-- Raw data follows --
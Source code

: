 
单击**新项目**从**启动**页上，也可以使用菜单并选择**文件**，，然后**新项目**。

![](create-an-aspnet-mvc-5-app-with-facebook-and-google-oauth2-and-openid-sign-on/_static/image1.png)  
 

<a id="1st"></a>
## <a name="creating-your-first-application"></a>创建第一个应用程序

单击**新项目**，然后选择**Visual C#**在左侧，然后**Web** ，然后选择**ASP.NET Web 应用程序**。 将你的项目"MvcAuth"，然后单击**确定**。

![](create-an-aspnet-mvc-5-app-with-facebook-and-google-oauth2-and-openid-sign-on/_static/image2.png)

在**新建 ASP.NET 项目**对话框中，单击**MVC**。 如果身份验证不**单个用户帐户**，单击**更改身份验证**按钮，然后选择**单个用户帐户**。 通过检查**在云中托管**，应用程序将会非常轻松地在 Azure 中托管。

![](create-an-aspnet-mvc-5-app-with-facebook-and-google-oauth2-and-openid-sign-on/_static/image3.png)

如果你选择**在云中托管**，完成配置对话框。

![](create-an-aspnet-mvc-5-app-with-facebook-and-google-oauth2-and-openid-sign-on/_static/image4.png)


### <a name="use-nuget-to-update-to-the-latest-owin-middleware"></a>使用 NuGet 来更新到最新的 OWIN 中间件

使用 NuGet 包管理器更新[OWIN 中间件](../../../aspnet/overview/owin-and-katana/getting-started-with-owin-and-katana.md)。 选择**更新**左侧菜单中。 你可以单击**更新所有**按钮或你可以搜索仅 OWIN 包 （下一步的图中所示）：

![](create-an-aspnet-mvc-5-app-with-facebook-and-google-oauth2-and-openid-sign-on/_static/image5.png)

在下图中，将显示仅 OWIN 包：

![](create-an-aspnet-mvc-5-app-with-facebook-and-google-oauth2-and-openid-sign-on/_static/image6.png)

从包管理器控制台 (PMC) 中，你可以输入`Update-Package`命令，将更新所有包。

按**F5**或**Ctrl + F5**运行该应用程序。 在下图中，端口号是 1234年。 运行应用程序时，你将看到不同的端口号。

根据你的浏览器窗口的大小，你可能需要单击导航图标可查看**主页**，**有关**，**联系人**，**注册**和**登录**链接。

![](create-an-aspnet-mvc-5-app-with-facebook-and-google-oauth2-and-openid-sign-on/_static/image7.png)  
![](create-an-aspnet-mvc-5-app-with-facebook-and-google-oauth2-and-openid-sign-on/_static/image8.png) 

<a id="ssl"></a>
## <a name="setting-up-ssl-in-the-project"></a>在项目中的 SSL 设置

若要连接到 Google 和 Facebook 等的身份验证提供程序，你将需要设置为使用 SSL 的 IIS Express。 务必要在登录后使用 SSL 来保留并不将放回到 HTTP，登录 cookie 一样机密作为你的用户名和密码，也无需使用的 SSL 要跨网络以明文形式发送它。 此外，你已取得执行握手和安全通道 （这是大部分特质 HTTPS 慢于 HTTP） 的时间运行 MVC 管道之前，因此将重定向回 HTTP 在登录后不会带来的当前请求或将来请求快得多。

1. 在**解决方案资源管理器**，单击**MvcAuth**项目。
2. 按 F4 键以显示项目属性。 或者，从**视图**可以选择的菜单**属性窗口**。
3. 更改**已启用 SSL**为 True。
-- Raw data concluded --
• [Exercise aim]: From the records above, copy only the lines starting with the line that holds "来更新到最新的 OWIN 中间件" and going on through the line that holds "使用 NuGet 包管理器更新[OWIN", exactly as written.

• [Answer box]:
### <a name="use-nuget-to-update-to-the-latest-owin-middleware"></a>使用 NuGet 来更新到最新的 OWIN 中间件

使用 NuGet 包管理器更新[OWIN 中间件](../../../aspnet/overview/owin-and-katana/getting-started-with-owin-and-katana.md)。 选择**更新**左侧菜单中。 你可以单击**更新所有**按钮或你可以搜索仅 OWIN 包 （下一步的图中所示）：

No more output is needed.